The Death of a Dream

Music has always been my one great love. I never fantasized about marriage or kids – that would have been too easy. My daydreams were always limited to visions of rock stardom and large amounts of wealth. I believed my band and I would write sweeping, epic masterpieces and tour the world performing them. I would have a giant house, and buy giant houses for every member of my family. I would meet fascinating people, and they would find me fascinating. I would become that elusive, magical thing that I heard in every piece of music I loved. From the age of 8, that was the only thing my heart desired.

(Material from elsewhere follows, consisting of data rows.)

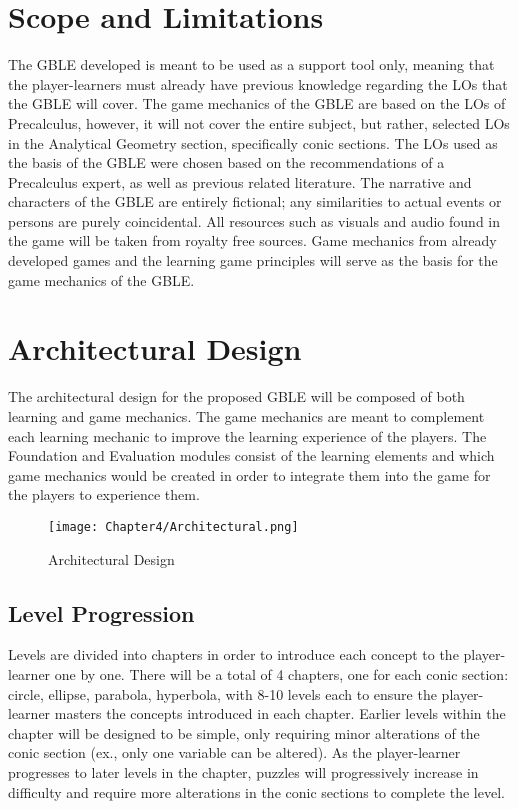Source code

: \section{Scope and Limitations}
\label{sec:gamescopelimitation}
The GBLE developed is meant to be used as a support tool only, meaning that the player-learners must already have previous knowledge regarding the LOs that the GBLE will cover. The game mechanics of the GBLE are based on the LOs of Precalculus, however, it will not cover the entire subject, but rather, selected LOs in the Analytical Geometry section, specifically conic sections. The LOs used as the basis of the GBLE were chosen based on the recommendations of a Precalculus expert, as well as previous related literature.
The narrative and characters of the GBLE are entirely fictional; any similarities to actual events or persons are purely coincidental. All resources such as visuals and audio found in the game will be taken from royalty free sources. Game mechanics from already developed games and the learning game principles will serve as the basis for the game mechanics of the GBLE.

\section{Architectural Design}
\label{sec:gamearchdesign}
The architectural design for the proposed GBLE will be composed of both learning and game mechanics. The game mechanics are meant to complement each learning mechanic to improve the learning experience of the players. The Foundation and Evaluation modules consist of the learning elements and which game mechanics would be created in order to integrate them into the game for the players to experience them.

\begin{figure}[H]
\hspace*{-1cm}
   \centering                  
   \texttt{[image: Chapter4/Architectural.png]}      
   \caption{Architectural Design}
    \label{fig:Architectural}
\end{figure}

\subsection{Level Progression}
\label{sec:lvlprog}
Levels are divided into chapters in order to introduce each concept to the player-learner one by one. There will be a total of 4 chapters, one for each conic section: circle, ellipse, parabola, hyperbola, with 8-10 levels each to ensure the player-learner masters the concepts introduced in each chapter. Earlier levels within the chapter will be designed to be simple, only requiring minor alterations of the conic section (ex., only one variable can be altered). As the player-learner progresses to later levels in the chapter, puzzles will progressively increase in difficulty and require more alterations in the conic sections to complete the level.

In retrospect, it’s possible to see how the dream was lost from the beginning. For one thing, I didn’t even like my own music. (My mom did, that seemed like enough.) For another, I hate performing live. I have the worst stage fright known to man, and shake like a Chihuahua when you put me in front of an audience. What kind of masochist wants to be a rock star when they hate being the center of attention? When I break it down, what was it exactly that I wanted?

Growing up, I was obsessed with the radio. My clock radio/cassette recorder and I spent many long hours together, me waiting breathlessly with my finger on the “record” button so I could capture my favorite song when it came on. When the song did finally enter my ears, I was transfixed and elated – I felt joined with something much bigger than myself. It was this feeling that drove me to dream so hard, not the love of performing. I wanted to become that feeling, for it to be permanently fixed in my heart and mind. Believing anything outside of myself would make this possible was perhaps my first mistake.

When it finally dawned on me that my life-long dream of becoming a famous songwriter was not going to come to fruition, I went to bed. Not for the night, but for 3 weeks. I was heartbroken. All around me I saw people succeeding with their music, and it made me miserable. Why couldn’t I have my dream when it seemed to happen to people all the time?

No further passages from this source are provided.